** About this task **
Only a number is wanted here: how many lines in the records below contain the string "tipos".

** Information supplied **
──────────

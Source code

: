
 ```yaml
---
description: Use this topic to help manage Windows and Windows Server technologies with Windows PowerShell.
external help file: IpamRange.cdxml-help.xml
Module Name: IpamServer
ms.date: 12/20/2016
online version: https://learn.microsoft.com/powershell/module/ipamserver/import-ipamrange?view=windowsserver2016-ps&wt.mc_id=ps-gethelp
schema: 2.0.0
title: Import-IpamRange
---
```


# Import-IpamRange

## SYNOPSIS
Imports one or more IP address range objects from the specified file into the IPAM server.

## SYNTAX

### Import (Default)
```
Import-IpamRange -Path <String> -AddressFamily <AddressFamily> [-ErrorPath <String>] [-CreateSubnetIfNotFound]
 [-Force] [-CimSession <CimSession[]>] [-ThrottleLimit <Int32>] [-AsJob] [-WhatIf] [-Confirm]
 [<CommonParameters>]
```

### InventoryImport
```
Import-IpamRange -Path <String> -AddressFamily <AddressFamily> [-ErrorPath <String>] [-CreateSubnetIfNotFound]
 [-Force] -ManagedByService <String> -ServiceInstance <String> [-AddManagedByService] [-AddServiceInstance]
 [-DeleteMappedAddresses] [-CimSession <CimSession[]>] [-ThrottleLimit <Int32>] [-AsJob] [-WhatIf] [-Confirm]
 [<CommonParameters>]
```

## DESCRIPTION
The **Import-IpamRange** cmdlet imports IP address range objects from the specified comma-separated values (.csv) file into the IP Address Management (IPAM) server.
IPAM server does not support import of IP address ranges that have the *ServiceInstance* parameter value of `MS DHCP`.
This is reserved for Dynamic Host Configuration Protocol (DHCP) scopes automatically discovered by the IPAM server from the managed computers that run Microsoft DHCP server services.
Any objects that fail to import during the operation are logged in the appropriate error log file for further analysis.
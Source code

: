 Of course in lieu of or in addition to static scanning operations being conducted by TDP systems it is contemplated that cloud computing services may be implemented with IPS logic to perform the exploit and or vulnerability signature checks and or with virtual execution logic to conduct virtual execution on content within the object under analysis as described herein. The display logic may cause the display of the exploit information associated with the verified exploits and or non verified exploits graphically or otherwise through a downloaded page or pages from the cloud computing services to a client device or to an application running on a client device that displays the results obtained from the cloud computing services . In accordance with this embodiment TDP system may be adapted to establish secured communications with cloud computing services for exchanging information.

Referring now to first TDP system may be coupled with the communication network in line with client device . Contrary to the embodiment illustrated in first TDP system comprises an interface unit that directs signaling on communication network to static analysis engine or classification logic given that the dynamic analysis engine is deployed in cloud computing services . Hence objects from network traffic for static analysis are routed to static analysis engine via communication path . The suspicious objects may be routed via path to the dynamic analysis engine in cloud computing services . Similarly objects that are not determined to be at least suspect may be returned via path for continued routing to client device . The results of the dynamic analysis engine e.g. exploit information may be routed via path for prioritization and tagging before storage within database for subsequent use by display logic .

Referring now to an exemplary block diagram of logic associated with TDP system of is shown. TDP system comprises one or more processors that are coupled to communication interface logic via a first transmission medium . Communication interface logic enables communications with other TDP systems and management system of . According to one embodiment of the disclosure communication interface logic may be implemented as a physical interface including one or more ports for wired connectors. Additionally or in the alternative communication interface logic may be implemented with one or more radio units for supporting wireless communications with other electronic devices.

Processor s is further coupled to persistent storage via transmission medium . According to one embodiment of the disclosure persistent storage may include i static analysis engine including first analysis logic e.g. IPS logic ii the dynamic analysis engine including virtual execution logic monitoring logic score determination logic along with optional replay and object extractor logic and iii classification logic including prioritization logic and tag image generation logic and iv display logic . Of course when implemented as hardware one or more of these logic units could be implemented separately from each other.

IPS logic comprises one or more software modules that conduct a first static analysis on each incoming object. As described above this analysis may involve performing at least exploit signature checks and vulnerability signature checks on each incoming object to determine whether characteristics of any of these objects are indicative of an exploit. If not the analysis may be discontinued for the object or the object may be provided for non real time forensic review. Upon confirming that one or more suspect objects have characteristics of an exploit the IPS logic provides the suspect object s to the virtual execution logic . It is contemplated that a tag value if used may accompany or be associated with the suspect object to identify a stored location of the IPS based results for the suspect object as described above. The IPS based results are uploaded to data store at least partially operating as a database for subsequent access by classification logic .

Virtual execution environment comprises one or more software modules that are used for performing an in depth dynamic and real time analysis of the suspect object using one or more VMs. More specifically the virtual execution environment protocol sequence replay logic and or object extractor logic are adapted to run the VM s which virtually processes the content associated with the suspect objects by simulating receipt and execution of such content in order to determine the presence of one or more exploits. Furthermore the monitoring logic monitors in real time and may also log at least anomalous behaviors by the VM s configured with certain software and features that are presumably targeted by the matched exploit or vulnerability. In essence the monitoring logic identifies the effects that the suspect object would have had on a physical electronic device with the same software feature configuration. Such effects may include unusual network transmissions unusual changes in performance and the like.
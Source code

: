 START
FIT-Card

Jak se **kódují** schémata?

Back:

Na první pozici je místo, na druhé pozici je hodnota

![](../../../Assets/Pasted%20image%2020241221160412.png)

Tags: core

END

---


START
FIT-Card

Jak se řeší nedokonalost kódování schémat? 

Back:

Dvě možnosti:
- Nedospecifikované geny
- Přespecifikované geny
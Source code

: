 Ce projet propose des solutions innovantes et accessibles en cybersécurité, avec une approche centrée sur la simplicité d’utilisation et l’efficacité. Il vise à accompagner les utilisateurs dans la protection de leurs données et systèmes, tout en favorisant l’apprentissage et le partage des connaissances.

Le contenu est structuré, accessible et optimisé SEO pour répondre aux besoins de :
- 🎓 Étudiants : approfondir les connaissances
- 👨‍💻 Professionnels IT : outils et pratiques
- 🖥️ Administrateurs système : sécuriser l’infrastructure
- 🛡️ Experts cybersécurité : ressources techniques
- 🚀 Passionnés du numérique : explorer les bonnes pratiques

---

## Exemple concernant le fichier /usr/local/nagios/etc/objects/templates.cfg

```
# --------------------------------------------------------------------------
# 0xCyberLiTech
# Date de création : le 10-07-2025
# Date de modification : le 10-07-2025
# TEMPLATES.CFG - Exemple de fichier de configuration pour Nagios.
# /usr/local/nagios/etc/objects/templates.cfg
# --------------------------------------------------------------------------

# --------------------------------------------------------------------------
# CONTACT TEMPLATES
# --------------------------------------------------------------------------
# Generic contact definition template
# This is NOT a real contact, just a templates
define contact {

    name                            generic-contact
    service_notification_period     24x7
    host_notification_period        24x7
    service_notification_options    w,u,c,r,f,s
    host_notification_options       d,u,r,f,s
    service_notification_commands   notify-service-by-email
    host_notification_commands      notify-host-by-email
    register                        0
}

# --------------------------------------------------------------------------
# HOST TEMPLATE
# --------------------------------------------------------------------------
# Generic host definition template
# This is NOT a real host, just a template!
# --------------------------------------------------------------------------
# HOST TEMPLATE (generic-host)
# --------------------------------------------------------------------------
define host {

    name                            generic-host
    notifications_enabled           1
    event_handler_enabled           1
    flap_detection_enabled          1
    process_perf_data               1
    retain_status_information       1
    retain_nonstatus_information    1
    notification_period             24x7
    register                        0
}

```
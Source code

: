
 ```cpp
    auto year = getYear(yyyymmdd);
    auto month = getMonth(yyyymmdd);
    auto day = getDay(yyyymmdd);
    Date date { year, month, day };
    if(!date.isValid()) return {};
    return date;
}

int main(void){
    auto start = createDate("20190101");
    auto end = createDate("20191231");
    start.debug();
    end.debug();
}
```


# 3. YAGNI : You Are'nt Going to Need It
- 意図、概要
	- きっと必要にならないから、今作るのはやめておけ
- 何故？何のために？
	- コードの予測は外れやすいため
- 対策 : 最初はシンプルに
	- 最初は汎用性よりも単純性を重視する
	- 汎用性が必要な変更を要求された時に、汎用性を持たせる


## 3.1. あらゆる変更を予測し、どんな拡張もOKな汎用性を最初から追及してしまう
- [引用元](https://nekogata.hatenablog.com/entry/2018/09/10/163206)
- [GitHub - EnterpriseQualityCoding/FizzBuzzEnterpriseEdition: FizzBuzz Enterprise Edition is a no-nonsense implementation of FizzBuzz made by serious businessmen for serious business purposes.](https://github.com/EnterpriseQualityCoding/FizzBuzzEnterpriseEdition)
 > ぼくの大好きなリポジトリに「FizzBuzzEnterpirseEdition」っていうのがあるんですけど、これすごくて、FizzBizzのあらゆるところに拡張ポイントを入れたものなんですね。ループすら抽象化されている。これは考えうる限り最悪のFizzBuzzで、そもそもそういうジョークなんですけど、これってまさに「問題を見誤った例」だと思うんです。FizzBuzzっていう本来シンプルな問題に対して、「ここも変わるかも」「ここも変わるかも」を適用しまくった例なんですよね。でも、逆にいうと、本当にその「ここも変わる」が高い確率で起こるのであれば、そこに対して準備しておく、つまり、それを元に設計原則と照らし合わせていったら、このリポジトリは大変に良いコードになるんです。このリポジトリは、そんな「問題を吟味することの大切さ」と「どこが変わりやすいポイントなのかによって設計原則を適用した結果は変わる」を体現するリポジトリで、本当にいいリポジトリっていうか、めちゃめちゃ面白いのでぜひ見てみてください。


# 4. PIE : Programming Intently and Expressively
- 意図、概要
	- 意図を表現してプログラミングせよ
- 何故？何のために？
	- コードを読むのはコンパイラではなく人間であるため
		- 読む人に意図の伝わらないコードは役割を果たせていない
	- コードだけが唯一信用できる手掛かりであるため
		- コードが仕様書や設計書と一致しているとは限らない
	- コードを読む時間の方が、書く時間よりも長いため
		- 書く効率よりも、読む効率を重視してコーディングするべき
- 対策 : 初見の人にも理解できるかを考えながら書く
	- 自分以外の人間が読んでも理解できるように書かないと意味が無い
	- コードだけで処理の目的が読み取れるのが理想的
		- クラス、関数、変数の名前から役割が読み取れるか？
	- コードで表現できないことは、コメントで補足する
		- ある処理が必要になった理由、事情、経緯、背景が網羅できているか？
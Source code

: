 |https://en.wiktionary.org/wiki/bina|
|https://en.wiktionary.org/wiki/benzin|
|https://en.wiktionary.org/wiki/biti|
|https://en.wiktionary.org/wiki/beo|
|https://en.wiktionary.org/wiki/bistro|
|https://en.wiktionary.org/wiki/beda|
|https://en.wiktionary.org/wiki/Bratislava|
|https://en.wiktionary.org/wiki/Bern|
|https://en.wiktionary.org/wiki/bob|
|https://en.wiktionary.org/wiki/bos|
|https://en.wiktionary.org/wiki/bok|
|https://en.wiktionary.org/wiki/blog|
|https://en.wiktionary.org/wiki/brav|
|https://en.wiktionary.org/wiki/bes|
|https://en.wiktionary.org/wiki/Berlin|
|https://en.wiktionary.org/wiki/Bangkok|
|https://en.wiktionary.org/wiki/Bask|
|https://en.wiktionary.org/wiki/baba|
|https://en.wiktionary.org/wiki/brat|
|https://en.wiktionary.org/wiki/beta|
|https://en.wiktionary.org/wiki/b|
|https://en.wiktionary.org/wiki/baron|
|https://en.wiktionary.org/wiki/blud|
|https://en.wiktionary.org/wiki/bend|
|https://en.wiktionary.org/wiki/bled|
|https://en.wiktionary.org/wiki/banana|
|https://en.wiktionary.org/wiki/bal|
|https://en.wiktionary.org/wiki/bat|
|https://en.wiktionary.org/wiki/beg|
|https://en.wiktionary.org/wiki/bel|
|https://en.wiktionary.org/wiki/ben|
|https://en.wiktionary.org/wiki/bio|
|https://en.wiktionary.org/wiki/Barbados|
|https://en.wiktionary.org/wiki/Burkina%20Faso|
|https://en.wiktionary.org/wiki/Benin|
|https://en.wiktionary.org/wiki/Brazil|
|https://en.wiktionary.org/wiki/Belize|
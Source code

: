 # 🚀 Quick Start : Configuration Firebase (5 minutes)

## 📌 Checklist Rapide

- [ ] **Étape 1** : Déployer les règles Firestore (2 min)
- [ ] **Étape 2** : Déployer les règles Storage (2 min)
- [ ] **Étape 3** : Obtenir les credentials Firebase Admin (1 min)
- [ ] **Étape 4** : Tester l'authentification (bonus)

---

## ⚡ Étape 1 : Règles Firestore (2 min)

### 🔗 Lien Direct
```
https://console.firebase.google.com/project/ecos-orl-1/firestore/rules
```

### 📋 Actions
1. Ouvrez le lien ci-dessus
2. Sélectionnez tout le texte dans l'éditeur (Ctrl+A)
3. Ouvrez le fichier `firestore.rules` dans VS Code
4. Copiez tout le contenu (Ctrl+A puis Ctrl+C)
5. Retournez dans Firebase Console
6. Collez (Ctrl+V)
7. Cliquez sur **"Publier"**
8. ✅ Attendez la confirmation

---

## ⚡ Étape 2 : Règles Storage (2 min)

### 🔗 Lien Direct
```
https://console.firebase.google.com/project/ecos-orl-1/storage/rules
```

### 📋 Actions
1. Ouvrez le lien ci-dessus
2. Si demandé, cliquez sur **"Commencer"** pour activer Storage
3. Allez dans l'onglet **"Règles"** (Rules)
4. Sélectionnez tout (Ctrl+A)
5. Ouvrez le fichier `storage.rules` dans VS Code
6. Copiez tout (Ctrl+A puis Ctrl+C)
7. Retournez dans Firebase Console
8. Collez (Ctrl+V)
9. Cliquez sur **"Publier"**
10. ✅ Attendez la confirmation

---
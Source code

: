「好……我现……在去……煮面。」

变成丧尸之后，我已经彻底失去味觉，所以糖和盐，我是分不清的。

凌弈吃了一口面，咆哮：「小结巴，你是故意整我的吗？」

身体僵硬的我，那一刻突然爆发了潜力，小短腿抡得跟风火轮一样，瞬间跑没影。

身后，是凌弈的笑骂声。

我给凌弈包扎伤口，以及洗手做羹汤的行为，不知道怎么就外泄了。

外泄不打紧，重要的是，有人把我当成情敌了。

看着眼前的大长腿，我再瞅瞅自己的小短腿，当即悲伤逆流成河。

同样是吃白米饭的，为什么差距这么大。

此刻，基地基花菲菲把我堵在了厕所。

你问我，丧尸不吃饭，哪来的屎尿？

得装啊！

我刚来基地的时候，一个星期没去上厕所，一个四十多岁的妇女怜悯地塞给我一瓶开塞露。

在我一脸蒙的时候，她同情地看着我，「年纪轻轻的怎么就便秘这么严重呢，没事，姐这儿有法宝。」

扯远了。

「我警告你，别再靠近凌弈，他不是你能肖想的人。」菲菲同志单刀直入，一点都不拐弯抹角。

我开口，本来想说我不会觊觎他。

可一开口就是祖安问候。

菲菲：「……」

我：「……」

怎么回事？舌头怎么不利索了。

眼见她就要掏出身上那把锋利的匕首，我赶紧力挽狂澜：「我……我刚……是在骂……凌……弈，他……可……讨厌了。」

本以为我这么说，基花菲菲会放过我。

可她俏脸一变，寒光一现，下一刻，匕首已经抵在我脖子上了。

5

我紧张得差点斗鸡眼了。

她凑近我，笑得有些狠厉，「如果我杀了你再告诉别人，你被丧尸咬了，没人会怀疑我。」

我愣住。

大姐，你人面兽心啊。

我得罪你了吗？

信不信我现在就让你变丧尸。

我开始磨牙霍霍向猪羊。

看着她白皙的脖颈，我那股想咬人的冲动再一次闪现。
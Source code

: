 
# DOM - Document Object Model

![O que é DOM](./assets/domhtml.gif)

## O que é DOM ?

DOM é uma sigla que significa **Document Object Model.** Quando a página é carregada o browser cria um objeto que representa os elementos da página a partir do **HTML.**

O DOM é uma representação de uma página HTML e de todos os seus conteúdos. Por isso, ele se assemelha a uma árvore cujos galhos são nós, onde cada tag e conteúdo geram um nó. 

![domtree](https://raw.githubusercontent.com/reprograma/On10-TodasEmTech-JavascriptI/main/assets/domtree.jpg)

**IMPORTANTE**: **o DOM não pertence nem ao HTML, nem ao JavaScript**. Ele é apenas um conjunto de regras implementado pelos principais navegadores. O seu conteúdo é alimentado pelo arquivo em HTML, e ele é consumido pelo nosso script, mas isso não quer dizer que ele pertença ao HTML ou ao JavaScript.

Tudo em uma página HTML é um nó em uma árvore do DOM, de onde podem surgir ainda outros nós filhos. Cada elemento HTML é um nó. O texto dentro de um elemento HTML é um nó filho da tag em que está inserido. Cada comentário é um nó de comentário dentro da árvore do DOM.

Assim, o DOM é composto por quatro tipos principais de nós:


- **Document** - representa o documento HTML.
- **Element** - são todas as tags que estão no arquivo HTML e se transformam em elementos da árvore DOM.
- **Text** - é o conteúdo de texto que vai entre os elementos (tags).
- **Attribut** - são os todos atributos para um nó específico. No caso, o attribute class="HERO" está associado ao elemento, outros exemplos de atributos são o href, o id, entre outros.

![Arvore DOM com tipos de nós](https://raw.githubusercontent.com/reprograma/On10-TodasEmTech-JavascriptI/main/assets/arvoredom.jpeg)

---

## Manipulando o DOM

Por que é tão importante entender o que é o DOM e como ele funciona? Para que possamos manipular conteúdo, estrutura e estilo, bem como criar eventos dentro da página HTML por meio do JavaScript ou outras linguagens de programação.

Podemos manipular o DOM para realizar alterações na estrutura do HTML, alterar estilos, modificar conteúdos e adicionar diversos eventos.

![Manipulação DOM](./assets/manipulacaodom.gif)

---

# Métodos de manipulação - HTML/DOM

──────────

** Solution to the exercise **
2